Each line of the listing that includes the string "werden" needs to be located and copied.

→ **EXERCISE DATA**:
________________
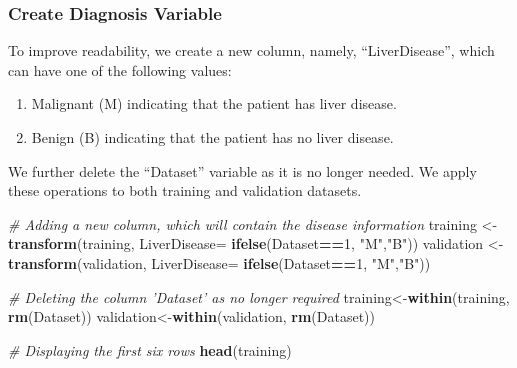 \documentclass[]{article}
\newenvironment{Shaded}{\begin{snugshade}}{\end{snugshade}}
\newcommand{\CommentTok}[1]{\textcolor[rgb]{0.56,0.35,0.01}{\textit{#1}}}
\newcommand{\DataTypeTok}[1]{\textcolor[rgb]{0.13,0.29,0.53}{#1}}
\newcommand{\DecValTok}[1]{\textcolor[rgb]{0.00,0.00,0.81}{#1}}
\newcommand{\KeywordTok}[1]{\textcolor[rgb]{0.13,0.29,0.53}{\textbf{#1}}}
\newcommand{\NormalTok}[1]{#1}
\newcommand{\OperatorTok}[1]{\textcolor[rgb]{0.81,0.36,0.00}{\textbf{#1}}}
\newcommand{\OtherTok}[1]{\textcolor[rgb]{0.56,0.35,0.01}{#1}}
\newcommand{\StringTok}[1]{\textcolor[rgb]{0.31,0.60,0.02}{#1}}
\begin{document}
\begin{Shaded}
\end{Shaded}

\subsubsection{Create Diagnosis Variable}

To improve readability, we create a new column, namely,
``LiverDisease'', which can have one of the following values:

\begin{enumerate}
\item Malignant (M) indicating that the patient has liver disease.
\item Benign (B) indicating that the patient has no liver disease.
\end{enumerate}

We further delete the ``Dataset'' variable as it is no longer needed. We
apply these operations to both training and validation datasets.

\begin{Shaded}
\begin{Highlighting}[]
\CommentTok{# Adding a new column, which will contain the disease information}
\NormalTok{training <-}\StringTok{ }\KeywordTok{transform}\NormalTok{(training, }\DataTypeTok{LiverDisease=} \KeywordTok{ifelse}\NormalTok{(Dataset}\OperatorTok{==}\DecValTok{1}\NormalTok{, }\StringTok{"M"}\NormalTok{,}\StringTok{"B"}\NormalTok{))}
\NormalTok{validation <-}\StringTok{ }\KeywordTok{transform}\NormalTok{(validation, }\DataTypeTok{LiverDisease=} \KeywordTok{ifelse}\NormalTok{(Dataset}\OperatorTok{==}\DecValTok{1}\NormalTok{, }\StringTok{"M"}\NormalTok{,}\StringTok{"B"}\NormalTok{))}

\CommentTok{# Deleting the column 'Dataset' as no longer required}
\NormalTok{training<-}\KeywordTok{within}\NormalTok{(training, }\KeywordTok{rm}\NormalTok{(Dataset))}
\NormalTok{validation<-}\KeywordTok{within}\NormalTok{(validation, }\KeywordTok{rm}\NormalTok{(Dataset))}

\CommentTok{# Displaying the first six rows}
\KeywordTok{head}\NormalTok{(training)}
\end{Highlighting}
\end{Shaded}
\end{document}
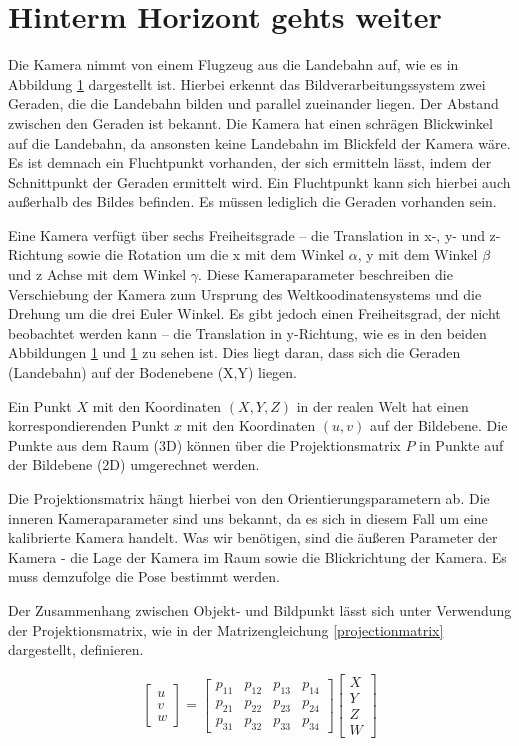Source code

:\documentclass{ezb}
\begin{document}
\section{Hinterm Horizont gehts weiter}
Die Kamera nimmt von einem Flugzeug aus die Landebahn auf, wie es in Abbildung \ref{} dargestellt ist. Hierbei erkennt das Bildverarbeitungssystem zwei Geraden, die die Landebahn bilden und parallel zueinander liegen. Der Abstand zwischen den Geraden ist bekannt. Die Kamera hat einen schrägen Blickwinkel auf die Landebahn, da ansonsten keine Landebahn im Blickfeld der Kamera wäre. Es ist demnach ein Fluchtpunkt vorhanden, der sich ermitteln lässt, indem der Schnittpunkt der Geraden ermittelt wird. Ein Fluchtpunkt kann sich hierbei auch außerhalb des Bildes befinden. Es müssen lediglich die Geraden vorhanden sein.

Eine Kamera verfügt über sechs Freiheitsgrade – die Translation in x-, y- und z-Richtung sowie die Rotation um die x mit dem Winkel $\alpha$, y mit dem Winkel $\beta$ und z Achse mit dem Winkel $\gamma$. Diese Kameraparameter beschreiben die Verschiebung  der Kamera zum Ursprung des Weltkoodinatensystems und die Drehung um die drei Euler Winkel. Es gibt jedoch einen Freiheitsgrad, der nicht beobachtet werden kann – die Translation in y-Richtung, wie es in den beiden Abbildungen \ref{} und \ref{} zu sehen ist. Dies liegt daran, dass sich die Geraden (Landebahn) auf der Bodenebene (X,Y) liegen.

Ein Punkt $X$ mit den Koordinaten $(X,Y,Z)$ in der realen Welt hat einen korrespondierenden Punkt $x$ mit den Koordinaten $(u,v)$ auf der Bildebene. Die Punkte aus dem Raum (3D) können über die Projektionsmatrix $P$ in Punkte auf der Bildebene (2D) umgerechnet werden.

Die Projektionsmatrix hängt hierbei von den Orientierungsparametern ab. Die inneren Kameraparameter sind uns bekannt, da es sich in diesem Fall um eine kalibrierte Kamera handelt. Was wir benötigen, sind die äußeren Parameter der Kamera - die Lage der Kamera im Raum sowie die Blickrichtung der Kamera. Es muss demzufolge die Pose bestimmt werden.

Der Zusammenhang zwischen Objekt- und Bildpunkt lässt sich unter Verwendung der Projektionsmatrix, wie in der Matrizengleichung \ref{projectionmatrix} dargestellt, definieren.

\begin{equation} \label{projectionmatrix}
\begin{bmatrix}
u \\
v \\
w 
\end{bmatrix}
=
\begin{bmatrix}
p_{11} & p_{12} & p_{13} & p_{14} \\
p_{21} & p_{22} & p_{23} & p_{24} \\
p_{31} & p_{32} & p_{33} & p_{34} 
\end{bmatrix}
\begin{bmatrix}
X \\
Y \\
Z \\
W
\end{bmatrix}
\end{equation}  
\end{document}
________________
→ **RESPONSE BELOW**:
Eine Kamera verfügt über sechs Freiheitsgrade – die Translation in x-, y- und z-Richtung sowie die Rotation um die x mit dem Winkel $\alpha$, y mit dem Winkel $\beta$ und z Achse mit dem Winkel $\gamma$. Diese Kameraparameter beschreiben die Verschiebung  der Kamera zum Ursprung des Weltkoodinatensystems und die Drehung um die drei Euler Winkel. Es gibt jedoch einen Freiheitsgrad, der nicht beobachtet werden kann – die Translation in y-Richtung, wie es in den beiden Abbildungen \ref{} und \ref{} zu sehen ist. Dies liegt daran, dass sich die Geraden (Landebahn) auf der Bodenebene (X,Y) liegen.
Ein Punkt $X$ mit den Koordinaten $(X,Y,Z)$ in der realen Welt hat einen korrespondierenden Punkt $x$ mit den Koordinaten $(u,v)$ auf der Bildebene. Die Punkte aus dem Raum (3D) können über die Projektionsmatrix $P$ in Punkte auf der Bildebene (2D) umgerechnet werden.
Die Projektionsmatrix hängt hierbei von den Orientierungsparametern ab. Die inneren Kameraparameter sind uns bekannt, da es sich in diesem Fall um eine kalibrierte Kamera handelt. Was wir benötigen, sind die äußeren Parameter der Kamera - die Lage der Kamera im Raum sowie die Blickrichtung der Kamera. Es muss demzufolge die Pose bestimmt werden.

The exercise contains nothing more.